TRY IT - Scan the data below and copy each line where "PlayerScore" occurs.

-- DATA SHOWN follows --

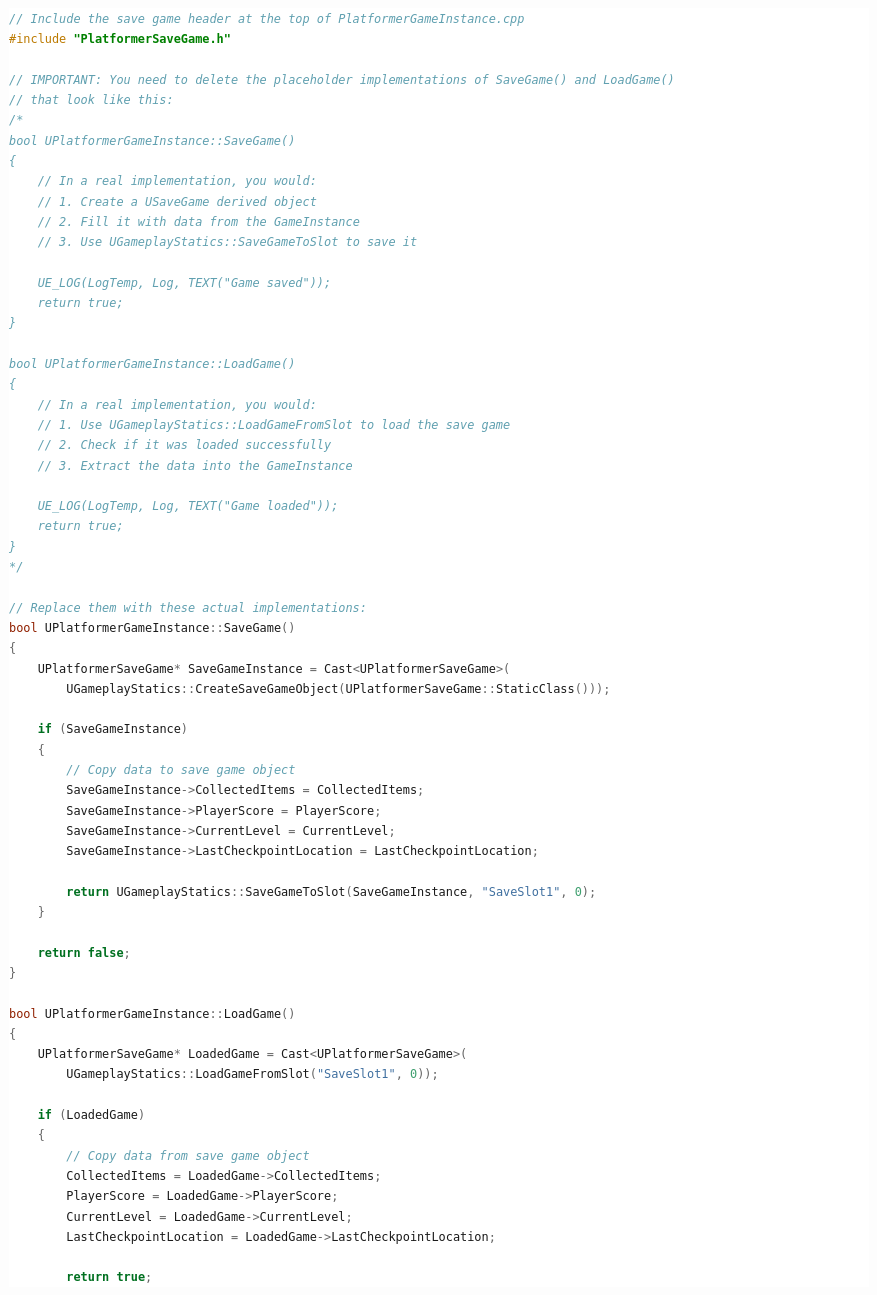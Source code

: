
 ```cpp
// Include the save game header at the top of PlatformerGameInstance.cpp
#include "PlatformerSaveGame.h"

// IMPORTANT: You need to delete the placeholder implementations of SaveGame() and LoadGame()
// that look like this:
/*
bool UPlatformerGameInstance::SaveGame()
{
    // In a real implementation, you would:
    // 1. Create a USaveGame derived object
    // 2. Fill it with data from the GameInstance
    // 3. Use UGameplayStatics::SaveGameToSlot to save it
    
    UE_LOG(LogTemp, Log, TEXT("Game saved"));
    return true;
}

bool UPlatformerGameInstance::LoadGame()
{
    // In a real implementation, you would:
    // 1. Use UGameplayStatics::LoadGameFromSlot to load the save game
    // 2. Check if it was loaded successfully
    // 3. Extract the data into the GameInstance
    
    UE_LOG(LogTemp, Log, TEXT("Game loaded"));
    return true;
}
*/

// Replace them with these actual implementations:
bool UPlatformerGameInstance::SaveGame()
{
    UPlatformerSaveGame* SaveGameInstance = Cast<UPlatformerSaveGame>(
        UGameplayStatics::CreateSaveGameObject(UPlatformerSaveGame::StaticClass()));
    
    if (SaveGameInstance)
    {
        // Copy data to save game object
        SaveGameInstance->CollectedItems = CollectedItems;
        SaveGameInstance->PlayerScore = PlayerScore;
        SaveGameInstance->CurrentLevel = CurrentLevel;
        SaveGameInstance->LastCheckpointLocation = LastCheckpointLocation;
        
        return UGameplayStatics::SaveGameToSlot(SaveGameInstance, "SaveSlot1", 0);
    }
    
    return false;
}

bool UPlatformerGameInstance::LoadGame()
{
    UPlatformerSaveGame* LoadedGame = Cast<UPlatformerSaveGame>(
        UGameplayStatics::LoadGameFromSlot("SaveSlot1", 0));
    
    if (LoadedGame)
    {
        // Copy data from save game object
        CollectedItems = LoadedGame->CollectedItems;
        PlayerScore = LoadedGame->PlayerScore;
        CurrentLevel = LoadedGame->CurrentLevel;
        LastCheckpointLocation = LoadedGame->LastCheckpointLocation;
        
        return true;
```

-- DATA SHOWN concluded --
-- DATA SHOWN follows --

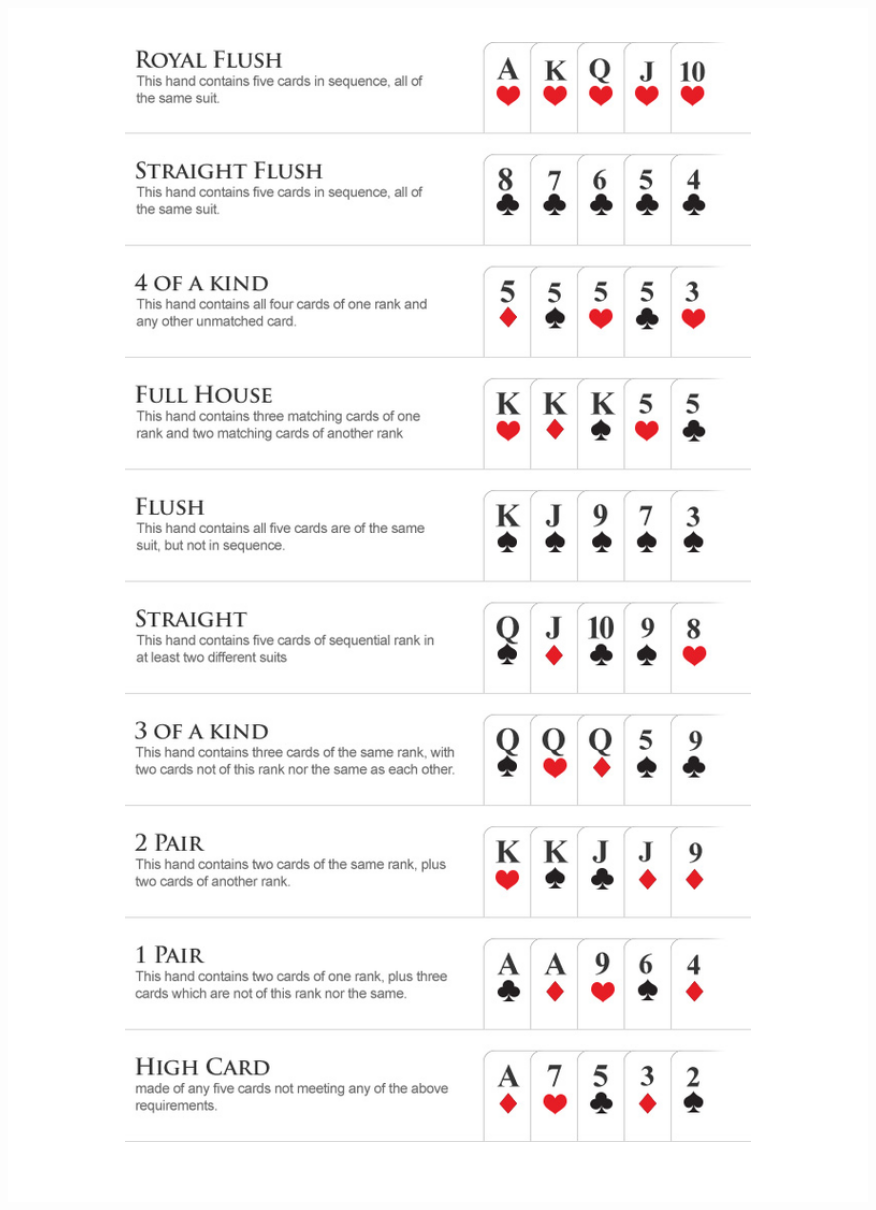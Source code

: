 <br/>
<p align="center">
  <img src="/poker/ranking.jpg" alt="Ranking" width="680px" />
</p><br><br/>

-- DATA SHOWN concluded --
-- DATA SHOWN follows --

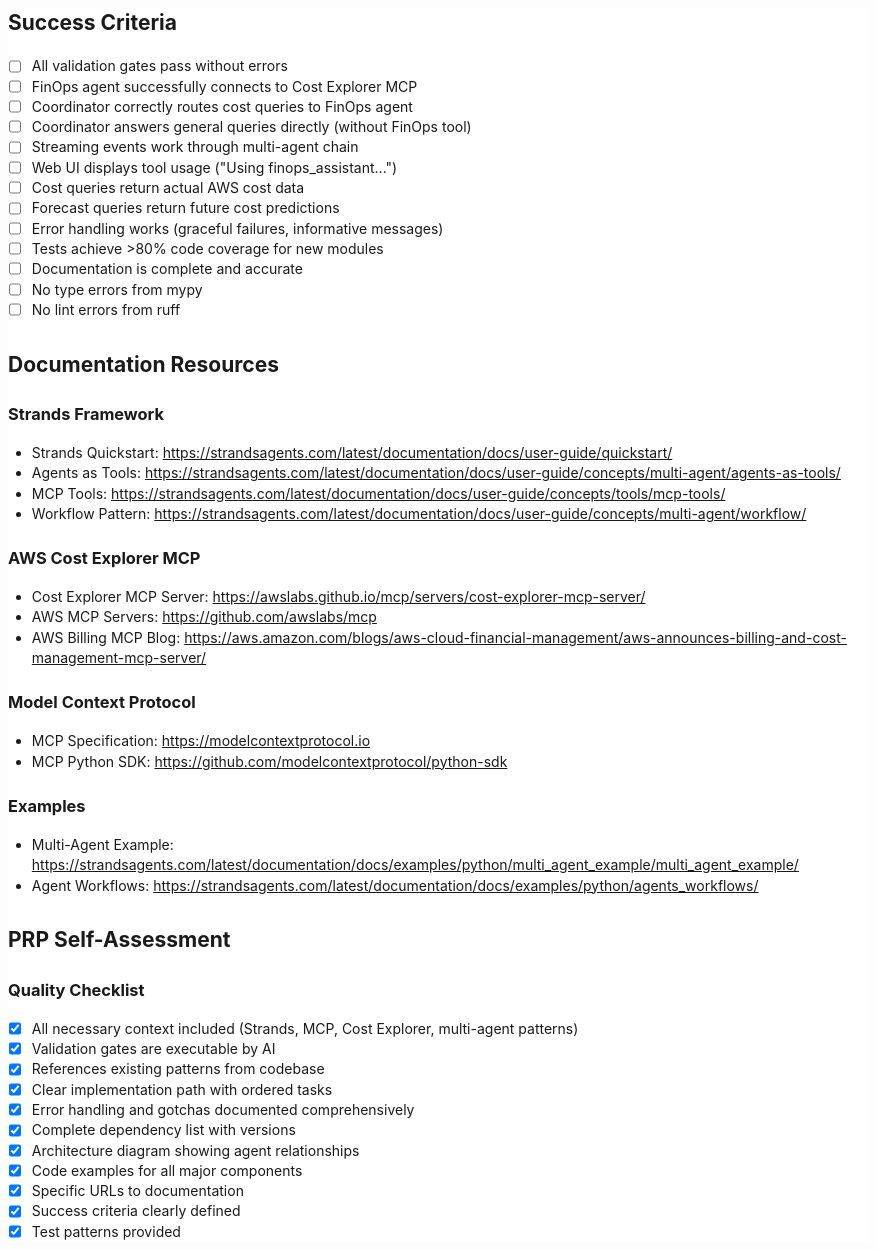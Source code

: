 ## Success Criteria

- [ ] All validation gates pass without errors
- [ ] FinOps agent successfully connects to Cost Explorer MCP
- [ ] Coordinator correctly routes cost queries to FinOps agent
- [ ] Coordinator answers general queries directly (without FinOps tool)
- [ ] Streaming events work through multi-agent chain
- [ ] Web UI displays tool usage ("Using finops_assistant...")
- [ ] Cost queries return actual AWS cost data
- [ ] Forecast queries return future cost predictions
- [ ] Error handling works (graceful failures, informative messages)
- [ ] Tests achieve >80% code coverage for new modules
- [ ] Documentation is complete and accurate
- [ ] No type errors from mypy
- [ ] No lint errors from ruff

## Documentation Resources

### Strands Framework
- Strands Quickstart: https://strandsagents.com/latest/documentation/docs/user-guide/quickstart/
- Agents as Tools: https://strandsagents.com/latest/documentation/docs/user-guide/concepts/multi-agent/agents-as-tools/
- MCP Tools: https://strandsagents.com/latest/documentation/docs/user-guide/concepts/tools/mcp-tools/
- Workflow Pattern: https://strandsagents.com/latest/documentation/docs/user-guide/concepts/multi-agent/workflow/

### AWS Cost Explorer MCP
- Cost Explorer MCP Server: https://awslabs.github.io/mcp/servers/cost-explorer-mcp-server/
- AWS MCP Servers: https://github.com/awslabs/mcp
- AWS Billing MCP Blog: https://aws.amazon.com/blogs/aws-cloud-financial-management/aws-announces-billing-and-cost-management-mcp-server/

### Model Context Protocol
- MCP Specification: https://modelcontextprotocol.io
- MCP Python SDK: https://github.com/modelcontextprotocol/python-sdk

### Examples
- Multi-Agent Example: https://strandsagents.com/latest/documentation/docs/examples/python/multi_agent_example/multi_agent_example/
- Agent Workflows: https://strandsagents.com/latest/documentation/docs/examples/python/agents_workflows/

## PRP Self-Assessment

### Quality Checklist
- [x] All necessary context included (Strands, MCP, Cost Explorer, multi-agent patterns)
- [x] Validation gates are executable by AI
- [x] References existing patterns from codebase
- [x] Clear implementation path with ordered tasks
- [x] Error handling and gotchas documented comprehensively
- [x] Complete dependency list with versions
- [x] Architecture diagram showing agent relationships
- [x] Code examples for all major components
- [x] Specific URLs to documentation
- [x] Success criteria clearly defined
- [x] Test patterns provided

-- DATA SHOWN concluded --

SOLUTION FOR THIS EXERCISE -
        SaveGameInstance->PlayerScore = PlayerScore;
        PlayerScore = LoadedGame->PlayerScore;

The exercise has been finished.